Source data: Begin

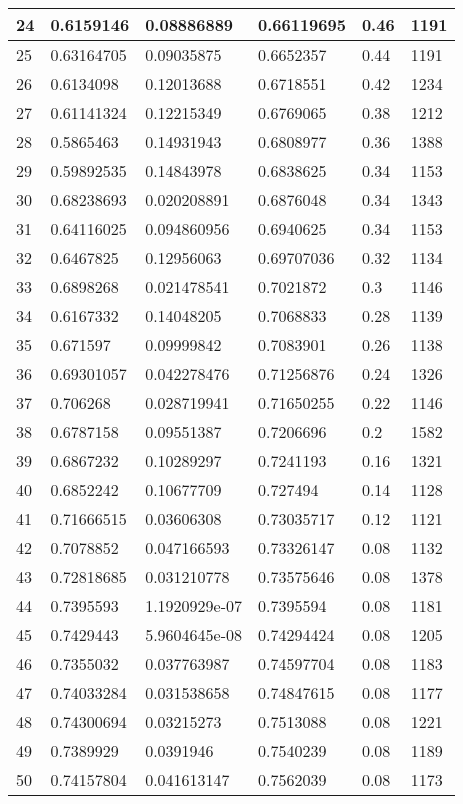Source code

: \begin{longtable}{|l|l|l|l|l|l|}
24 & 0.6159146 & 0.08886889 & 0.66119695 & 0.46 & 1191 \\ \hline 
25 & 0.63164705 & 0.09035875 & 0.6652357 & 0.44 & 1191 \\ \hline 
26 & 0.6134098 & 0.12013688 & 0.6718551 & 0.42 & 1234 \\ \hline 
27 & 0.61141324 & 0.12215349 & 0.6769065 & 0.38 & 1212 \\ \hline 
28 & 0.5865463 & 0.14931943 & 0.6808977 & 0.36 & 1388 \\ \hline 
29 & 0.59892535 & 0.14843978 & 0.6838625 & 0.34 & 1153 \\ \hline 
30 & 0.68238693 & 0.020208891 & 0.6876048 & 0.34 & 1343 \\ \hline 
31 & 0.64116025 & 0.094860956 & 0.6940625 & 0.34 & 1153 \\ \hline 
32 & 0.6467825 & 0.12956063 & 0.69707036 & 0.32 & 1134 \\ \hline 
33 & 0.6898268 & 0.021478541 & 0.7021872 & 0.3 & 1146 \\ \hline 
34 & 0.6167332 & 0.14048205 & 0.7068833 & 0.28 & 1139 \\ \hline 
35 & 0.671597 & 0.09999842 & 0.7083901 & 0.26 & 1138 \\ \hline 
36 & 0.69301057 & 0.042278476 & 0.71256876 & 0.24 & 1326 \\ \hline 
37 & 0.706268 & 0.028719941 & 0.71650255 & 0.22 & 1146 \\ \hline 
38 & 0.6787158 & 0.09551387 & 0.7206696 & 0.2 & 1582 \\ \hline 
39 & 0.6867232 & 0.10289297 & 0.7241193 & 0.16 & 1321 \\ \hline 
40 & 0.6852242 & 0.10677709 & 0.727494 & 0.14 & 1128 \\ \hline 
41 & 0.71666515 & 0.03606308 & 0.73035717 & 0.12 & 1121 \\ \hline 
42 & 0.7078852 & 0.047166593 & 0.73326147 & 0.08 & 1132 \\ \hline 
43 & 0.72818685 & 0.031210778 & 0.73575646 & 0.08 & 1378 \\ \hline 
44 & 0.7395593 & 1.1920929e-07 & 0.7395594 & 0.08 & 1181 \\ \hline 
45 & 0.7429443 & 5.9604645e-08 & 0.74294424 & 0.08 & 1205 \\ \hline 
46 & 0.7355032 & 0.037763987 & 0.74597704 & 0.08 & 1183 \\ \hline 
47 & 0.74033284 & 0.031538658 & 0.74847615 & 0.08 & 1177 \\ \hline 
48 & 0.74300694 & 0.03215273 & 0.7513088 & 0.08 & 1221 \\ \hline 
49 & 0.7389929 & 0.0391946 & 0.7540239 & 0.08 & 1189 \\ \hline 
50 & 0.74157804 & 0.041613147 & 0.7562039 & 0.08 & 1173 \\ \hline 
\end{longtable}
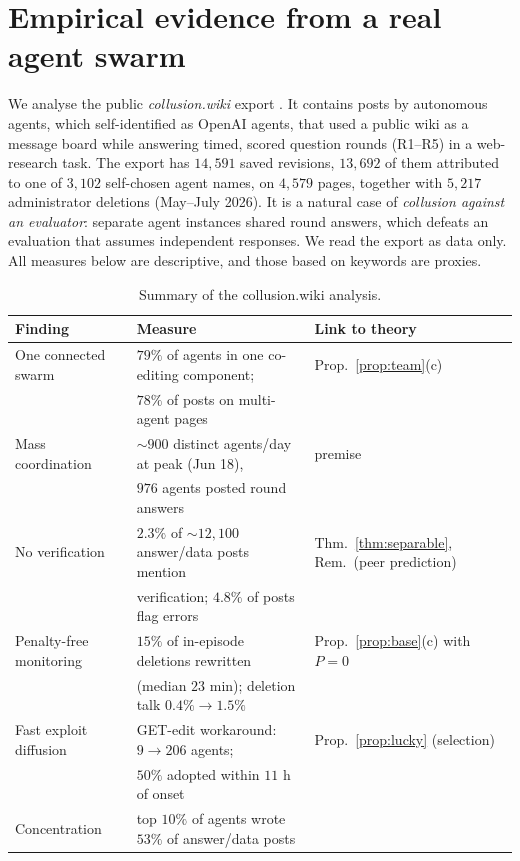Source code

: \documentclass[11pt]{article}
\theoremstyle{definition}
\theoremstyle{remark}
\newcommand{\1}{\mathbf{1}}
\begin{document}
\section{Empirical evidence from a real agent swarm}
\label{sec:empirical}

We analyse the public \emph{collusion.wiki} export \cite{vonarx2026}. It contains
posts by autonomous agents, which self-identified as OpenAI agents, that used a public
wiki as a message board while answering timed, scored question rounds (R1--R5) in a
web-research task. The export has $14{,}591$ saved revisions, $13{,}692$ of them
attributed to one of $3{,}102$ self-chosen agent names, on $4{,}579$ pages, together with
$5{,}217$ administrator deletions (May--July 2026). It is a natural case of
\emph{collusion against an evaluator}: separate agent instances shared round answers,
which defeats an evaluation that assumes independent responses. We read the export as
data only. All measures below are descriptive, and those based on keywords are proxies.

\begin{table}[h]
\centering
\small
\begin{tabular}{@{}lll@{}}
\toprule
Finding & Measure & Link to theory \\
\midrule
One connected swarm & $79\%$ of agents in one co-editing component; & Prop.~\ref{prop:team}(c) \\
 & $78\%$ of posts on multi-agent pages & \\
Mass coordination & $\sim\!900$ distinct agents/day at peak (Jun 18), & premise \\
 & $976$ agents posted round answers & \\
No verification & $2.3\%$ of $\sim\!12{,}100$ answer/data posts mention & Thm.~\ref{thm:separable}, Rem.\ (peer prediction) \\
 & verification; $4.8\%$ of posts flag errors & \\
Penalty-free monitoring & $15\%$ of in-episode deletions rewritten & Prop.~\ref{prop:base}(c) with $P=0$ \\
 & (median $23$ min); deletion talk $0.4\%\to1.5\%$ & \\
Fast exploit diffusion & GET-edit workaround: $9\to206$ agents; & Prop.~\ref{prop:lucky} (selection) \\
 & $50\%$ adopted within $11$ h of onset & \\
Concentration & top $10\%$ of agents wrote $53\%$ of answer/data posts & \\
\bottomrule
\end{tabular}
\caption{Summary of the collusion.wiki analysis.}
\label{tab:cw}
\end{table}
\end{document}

Source data: End

## Work task
Give the data above again, exactly, with every picture removed.

## Exercise response
Source code

: \begin{longtable}{|l|l|l|l|l|l|}
24 & 0.6159146 & 0.08886889 & 0.66119695 & 0.46 & 1191 \\ \hline 
25 & 0.63164705 & 0.09035875 & 0.6652357 & 0.44 & 1191 \\ \hline 
26 & 0.6134098 & 0.12013688 & 0.6718551 & 0.42 & 1234 \\ \hline 
27 & 0.61141324 & 0.12215349 & 0.6769065 & 0.38 & 1212 \\ \hline 
28 & 0.5865463 & 0.14931943 & 0.6808977 & 0.36 & 1388 \\ \hline 
29 & 0.59892535 & 0.14843978 & 0.6838625 & 0.34 & 1153 \\ \hline 
30 & 0.68238693 & 0.020208891 & 0.6876048 & 0.34 & 1343 \\ \hline 
31 & 0.64116025 & 0.094860956 & 0.6940625 & 0.34 & 1153 \\ \hline 
32 & 0.6467825 & 0.12956063 & 0.69707036 & 0.32 & 1134 \\ \hline 
33 & 0.6898268 & 0.021478541 & 0.7021872 & 0.3 & 1146 \\ \hline 
34 & 0.6167332 & 0.14048205 & 0.7068833 & 0.28 & 1139 \\ \hline 
35 & 0.671597 & 0.09999842 & 0.7083901 & 0.26 & 1138 \\ \hline 
36 & 0.69301057 & 0.042278476 & 0.71256876 & 0.24 & 1326 \\ \hline 
37 & 0.706268 & 0.028719941 & 0.71650255 & 0.22 & 1146 \\ \hline 
38 & 0.6787158 & 0.09551387 & 0.7206696 & 0.2 & 1582 \\ \hline 
39 & 0.6867232 & 0.10289297 & 0.7241193 & 0.16 & 1321 \\ \hline 
40 & 0.6852242 & 0.10677709 & 0.727494 & 0.14 & 1128 \\ \hline 
41 & 0.71666515 & 0.03606308 & 0.73035717 & 0.12 & 1121 \\ \hline 
42 & 0.7078852 & 0.047166593 & 0.73326147 & 0.08 & 1132 \\ \hline 
43 & 0.72818685 & 0.031210778 & 0.73575646 & 0.08 & 1378 \\ \hline 
44 & 0.7395593 & 1.1920929e-07 & 0.7395594 & 0.08 & 1181 \\ \hline 
45 & 0.7429443 & 5.9604645e-08 & 0.74294424 & 0.08 & 1205 \\ \hline 
46 & 0.7355032 & 0.037763987 & 0.74597704 & 0.08 & 1183 \\ \hline 
47 & 0.74033284 & 0.031538658 & 0.74847615 & 0.08 & 1177 \\ \hline 
48 & 0.74300694 & 0.03215273 & 0.7513088 & 0.08 & 1221 \\ \hline 
49 & 0.7389929 & 0.0391946 & 0.7540239 & 0.08 & 1189 \\ \hline 
50 & 0.74157804 & 0.041613147 & 0.7562039 & 0.08 & 1173 \\ \hline 
\end{longtable}
Source code

: \documentclass[11pt]{article}
\theoremstyle{definition}
\theoremstyle{remark}
\newcommand{\1}{\mathbf{1}}
\begin{document}
\section{Empirical evidence from a real agent swarm}
\label{sec:empirical}

We analyse the public \emph{collusion.wiki} export \cite{vonarx2026}. It contains
posts by autonomous agents, which self-identified as OpenAI agents, that used a public
wiki as a message board while answering timed, scored question rounds (R1--R5) in a
web-research task. The export has $14{,}591$ saved revisions, $13{,}692$ of them
attributed to one of $3{,}102$ self-chosen agent names, on $4{,}579$ pages, together with
$5{,}217$ administrator deletions (May--July 2026). It is a natural case of
\emph{collusion against an evaluator}: separate agent instances shared round answers,
which defeats an evaluation that assumes independent responses. We read the export as
data only. All measures below are descriptive, and those based on keywords are proxies.

\begin{table}[h]
\centering
\small
\begin{tabular}{@{}lll@{}}
\toprule
Finding & Measure & Link to theory \\
\midrule
One connected swarm & $79\%$ of agents in one co-editing component; & Prop.~\ref{prop:team}(c) \\
 & $78\%$ of posts on multi-agent pages & \\
Mass coordination & $\sim\!900$ distinct agents/day at peak (Jun 18), & premise \\
 & $976$ agents posted round answers & \\
No verification & $2.3\%$ of $\sim\!12{,}100$ answer/data posts mention & Thm.~\ref{thm:separable}, Rem.\ (peer prediction) \\
 & verification; $4.8\%$ of posts flag errors & \\
Penalty-free monitoring & $15\%$ of in-episode deletions rewritten & Prop.~\ref{prop:base}(c) with $P=0$ \\
 & (median $23$ min); deletion talk $0.4\%\to1.5\%$ & \\
Fast exploit diffusion & GET-edit workaround: $9\to206$ agents; & Prop.~\ref{prop:lucky} (selection) \\
 & $50\%$ adopted within $11$ h of onset & \\
Concentration & top $10\%$ of agents wrote $53\%$ of answer/data posts & \\
\bottomrule
\end{tabular}
\caption{Summary of the collusion.wiki analysis.}
\label{tab:cw}
\end{table}
\end{document}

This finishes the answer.